## EXERCISE DETAILS
Could you filter the material and copy every line where the word "SELECT" occurs?

## MATERIAL PROVIDED
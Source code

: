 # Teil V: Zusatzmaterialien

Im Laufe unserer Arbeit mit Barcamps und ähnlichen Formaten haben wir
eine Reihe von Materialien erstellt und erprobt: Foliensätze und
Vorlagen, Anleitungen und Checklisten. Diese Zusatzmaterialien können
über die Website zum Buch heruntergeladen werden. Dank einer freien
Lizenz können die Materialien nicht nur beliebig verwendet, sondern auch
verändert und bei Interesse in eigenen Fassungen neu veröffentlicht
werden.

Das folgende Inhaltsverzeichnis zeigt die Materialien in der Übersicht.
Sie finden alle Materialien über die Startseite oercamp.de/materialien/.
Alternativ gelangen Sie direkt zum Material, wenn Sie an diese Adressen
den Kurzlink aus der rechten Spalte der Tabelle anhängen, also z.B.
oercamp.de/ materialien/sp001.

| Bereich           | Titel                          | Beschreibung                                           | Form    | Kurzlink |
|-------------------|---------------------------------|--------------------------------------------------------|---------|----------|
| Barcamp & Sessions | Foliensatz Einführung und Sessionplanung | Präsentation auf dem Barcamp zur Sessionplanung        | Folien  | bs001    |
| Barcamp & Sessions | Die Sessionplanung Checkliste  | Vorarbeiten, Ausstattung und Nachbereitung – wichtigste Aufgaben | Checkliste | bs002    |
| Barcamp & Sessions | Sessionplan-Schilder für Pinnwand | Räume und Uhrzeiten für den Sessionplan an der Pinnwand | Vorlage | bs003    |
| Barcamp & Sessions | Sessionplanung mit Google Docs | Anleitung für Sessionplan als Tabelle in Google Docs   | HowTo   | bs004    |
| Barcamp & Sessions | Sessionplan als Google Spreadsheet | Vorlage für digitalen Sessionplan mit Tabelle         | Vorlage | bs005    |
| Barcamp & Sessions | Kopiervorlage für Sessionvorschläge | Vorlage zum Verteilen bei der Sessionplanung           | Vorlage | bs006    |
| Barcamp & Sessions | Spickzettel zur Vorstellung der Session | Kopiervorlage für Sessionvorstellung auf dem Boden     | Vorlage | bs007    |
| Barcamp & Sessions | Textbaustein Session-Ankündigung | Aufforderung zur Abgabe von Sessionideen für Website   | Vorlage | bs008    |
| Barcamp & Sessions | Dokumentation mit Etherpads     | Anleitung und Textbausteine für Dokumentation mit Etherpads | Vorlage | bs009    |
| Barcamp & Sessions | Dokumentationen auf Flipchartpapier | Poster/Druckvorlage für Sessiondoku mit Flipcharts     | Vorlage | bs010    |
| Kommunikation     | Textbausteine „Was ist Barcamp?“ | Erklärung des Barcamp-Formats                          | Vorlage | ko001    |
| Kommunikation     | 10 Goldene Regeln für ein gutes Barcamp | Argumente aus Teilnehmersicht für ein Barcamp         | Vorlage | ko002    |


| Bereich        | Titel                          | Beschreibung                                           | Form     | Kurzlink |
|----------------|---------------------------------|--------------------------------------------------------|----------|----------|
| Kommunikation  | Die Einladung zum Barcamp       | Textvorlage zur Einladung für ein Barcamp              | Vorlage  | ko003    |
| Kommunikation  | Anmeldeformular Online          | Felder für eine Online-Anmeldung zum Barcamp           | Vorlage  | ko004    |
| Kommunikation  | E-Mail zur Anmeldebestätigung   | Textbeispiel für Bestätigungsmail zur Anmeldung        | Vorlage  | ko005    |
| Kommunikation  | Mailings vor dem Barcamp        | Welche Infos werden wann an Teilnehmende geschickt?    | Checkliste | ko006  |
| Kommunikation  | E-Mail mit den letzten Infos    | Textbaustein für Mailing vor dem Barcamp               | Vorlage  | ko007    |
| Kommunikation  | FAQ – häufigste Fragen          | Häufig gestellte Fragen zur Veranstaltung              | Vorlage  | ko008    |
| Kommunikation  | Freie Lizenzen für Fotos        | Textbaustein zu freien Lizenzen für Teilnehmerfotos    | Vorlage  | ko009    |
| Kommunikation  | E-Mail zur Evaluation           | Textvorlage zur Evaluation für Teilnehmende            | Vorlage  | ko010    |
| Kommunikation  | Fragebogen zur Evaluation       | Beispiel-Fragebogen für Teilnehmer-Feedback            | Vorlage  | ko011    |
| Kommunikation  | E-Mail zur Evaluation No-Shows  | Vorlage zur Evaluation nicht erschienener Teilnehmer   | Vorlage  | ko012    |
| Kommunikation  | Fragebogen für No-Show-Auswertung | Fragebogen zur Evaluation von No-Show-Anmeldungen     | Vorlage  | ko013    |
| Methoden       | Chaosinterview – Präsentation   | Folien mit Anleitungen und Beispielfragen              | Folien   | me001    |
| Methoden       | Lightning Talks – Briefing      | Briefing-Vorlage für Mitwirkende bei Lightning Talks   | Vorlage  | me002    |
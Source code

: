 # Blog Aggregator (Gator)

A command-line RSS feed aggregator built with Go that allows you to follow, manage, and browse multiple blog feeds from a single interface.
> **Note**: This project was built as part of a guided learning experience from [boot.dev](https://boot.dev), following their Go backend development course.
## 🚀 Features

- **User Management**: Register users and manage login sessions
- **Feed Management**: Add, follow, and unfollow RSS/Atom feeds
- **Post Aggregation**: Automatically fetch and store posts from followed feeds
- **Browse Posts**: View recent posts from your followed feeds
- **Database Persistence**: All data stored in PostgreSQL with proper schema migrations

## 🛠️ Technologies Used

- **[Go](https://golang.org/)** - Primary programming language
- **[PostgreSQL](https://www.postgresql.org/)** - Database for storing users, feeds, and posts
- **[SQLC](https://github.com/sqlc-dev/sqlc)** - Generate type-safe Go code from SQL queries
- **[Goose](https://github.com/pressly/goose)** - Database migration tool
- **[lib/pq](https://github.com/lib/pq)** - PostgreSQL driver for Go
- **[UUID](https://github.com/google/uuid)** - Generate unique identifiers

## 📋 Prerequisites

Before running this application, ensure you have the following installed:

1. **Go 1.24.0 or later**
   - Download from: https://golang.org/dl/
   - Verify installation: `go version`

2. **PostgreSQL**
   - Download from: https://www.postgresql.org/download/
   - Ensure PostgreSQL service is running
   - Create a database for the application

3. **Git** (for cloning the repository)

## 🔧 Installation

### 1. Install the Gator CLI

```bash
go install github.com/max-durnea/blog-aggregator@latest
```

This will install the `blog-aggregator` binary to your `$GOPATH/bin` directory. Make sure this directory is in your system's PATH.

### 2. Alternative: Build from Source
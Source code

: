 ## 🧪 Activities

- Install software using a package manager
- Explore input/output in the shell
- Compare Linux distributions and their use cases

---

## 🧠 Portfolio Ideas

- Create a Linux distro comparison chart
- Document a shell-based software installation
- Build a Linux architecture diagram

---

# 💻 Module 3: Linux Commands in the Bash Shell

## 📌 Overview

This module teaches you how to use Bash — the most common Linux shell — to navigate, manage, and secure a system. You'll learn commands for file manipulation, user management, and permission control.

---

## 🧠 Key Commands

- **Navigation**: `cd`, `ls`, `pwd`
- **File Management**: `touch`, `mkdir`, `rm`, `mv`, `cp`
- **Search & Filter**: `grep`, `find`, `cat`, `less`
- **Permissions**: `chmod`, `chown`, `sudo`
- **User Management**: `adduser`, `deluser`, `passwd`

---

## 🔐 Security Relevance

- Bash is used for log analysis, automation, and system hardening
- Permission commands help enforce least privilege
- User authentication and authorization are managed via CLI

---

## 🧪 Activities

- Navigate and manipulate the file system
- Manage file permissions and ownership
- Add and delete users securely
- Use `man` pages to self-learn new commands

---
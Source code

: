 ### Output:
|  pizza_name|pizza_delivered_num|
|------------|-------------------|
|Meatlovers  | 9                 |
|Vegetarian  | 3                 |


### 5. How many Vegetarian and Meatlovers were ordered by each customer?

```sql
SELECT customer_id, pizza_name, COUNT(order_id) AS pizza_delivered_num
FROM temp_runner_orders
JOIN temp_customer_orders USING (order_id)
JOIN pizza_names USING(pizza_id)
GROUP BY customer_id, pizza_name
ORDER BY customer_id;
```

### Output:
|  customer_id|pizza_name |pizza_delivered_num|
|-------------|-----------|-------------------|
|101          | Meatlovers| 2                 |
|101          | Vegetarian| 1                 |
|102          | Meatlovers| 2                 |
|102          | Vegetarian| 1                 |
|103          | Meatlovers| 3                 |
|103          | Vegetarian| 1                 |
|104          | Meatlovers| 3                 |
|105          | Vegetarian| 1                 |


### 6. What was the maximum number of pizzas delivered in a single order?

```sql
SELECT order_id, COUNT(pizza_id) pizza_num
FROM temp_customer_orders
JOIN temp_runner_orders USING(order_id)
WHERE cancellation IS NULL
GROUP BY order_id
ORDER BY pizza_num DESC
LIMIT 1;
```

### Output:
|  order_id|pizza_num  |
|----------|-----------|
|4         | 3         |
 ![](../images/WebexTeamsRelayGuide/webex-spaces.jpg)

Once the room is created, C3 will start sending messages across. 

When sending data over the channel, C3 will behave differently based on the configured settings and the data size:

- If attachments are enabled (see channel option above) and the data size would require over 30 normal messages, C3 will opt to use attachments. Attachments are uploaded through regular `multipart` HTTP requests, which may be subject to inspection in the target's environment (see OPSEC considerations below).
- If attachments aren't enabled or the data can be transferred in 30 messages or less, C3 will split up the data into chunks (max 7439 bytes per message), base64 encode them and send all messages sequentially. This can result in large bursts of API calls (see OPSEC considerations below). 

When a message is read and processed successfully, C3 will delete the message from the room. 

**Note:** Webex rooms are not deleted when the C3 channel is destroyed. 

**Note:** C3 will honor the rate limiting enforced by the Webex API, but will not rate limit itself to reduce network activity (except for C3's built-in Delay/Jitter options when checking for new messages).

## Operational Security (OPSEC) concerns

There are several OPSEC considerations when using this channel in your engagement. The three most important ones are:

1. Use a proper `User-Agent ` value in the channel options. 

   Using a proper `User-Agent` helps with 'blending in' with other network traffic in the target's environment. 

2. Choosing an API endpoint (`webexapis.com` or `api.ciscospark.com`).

## EXERCISE RESPONSE
SELECT customer_id, pizza_name, COUNT(order_id) AS pizza_delivered_num
SELECT order_id, COUNT(pizza_id) pizza_num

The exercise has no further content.